--- DATA EXTRACT Enclosed Below ---

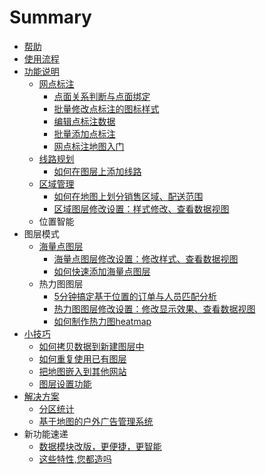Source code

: # Summary

* [帮助](README.md)
* [使用流程](shi_yong_liu_cheng.md)
* [功能说明](chapter1.md)
   * [网点标注](网点标注|地图无忧—小百科)
       * [点面关系判断与点面绑定](dian_mian_guan_xi_pan_duan_yu_dian_mian_bang_ding.md)
       * [批量修改点标注的图标样式](pi_liang_xiu_gai_dian_biao_zhu_de_tu_biao_yang_shi.md)
       * [编辑点标注数据](bian_ji_dian_biao_zhu_shu_ju.md)
       * [批量添加点标注](pi_liang_tian_jia_dian_biao_zhu.md)
       * [网点标注地图入门](wang_dian_biao_zhu_di_tu_ru_men.md)
   * [线路规划](xian_lu_gui_hua.md)
       * [如何在图层上添加线路](ru_he_zai_tu_ceng_shang_tian_jia_xian_lu.md)
   * [区域管理](qu_yu_guan_li.md)
       * [如何在地图上划分销售区域、配送范围](ji_yu_wei_zhi_de_ding_dan_yu_ren_yuan_pi_pei_fen_xi.md)
       * [区域图层修改设置：样式修改、查看数据视图](qu_yu_tu_ceng_xiu_gai_she_zhi_ff1a_yang_shi_xiu_gai_3001_cha_kan_shu_ju_shi_tu.md)
   * 位置智能
* 图层模式
   * [海量点图层](hai_liang_dian_tu_ceng.md)
       * [海量点图层修改设置：修改样式、查看数据视图](hai_liang_dian_tu_ceng_xiu_gai_she_zhi_ff1a_xiu_gai_yang_shi_3001_cha_kan_shu_ju_shi_tu.md)
       * [如何快速添加海量点图层](ru_he_kuai_su_tian_jia_hai_liang_dian_tu_ceng.md)
   * 热力图图层
       * [5分钟搞定基于位置的订单与人员匹配分析](5fen_zhong_gao_ding_ji_yu_wei_zhi_de_ding_dan_yu_ren_yuan_pi_pei_fen_xi.md)
       * [热力图图层修改设置：修改显示效果、查看数据视图](re_li_tu_tu_ceng_xiu_gai_she_zhi_ff1a_xiu_gai_xian_shi_xiao_guo_3001_cha_kan_shu_ju_shi_tu.md)
       * [如何制作热力图heatmap](ru_he_zhi_zuo_re_li_tu_heatmap.md)
* [小技巧](xiao_ji_qiao.md)
   * [如何拷贝数据到新建图层中](ru_he_kao_bei_shu_ju_dao_xin_jian_tu_ceng_zhong.md)
   * [如何重复使用已有图层](ru_he_zhong_fu_shi_yong_yi_you_tu_ceng.md)
   * [把地图嵌入到其他网站](ba_di_tu_qian_ru_dao_qi_ta_wang_zhan.md)
   * [图层设置功能](tu_ceng_she_zhi_gong_neng.md)
* [解决方案](jie_jue_fang_an.md)
   * [分区统计](fen_qu_tong_ji.md)
   * [基于地图的户外广告管理系统](ji_yu_di_tu_de_hu_wai_guang_gao_guan_li_xi_tong.md)
* 新功能速递
   * [数据模块改版，更便捷，更智能](shu_ju_mo_kuai_gai_ban_ff0c_geng_bian_jie_ff0c_geng_zhi_neng.md)
   * [这些特性,您都造吗](zhe_xie_te_60272c_nin_du_zao_ma.md)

--- End of Enclosed DATA EXTRACT ---

**WORK REQUEST:**
Return every entry word for word, leaving the pictures out.

**OUTPUT FOR THIS TASK:**
Source code

: # Summary

* [帮助](README.md)
* [使用流程](shi_yong_liu_cheng.md)
* [功能说明](chapter1.md)
   * [网点标注](网点标注|地图无忧—小百科)
       * [点面关系判断与点面绑定](dian_mian_guan_xi_pan_duan_yu_dian_mian_bang_ding.md)
       * [批量修改点标注的图标样式](pi_liang_xiu_gai_dian_biao_zhu_de_tu_biao_yang_shi.md)
       * [编辑点标注数据](bian_ji_dian_biao_zhu_shu_ju.md)
       * [批量添加点标注](pi_liang_tian_jia_dian_biao_zhu.md)
       * [网点标注地图入门](wang_dian_biao_zhu_di_tu_ru_men.md)
   * [线路规划](xian_lu_gui_hua.md)
       * [如何在图层上添加线路](ru_he_zai_tu_ceng_shang_tian_jia_xian_lu.md)
   * [区域管理](qu_yu_guan_li.md)
       * [如何在地图上划分销售区域、配送范围](ji_yu_wei_zhi_de_ding_dan_yu_ren_yuan_pi_pei_fen_xi.md)
       * [区域图层修改设置：样式修改、查看数据视图](qu_yu_tu_ceng_xiu_gai_she_zhi_ff1a_yang_shi_xiu_gai_3001_cha_kan_shu_ju_shi_tu.md)
   * 位置智能
* 图层模式
   * [海量点图层](hai_liang_dian_tu_ceng.md)
       * [海量点图层修改设置：修改样式、查看数据视图](hai_liang_dian_tu_ceng_xiu_gai_she_zhi_ff1a_xiu_gai_yang_shi_3001_cha_kan_shu_ju_shi_tu.md)
       * [如何快速添加海量点图层](ru_he_kuai_su_tian_jia_hai_liang_dian_tu_ceng.md)
   * 热力图图层
       * [5分钟搞定基于位置的订单与人员匹配分析](5fen_zhong_gao_ding_ji_yu_wei_zhi_de_ding_dan_yu_ren_yuan_pi_pei_fen_xi.md)
       * [热力图图层修改设置：修改显示效果、查看数据视图](re_li_tu_tu_ceng_xiu_gai_she_zhi_ff1a_xiu_gai_xian_shi_xiao_guo_3001_cha_kan_shu_ju_shi_tu.md)
       * [如何制作热力图heatmap](ru_he_zhi_zuo_re_li_tu_heatmap.md)
* [小技巧](xiao_ji_qiao.md)
   * [如何拷贝数据到新建图层中](ru_he_kao_bei_shu_ju_dao_xin_jian_tu_ceng_zhong.md)
   * [如何重复使用已有图层](ru_he_zhong_fu_shi_yong_yi_you_tu_ceng.md)
   * [把地图嵌入到其他网站](ba_di_tu_qian_ru_dao_qi_ta_wang_zhan.md)
   * [图层设置功能](tu_ceng_she_zhi_gong_neng.md)
* [解决方案](jie_jue_fang_an.md)
   * [分区统计](fen_qu_tong_ji.md)
   * [基于地图的户外广告管理系统](ji_yu_di_tu_de_hu_wai_guang_gao_guan_li_xi_tong.md)
* 新功能速递
   * [数据模块改版，更便捷，更智能](shu_ju_mo_kuai_gai_ban_ff0c_geng_bian_jie_ff0c_geng_zhi_neng.md)
   * [这些特性,您都造吗](zhe_xie_te_60272c_nin_du_zao_ma.md)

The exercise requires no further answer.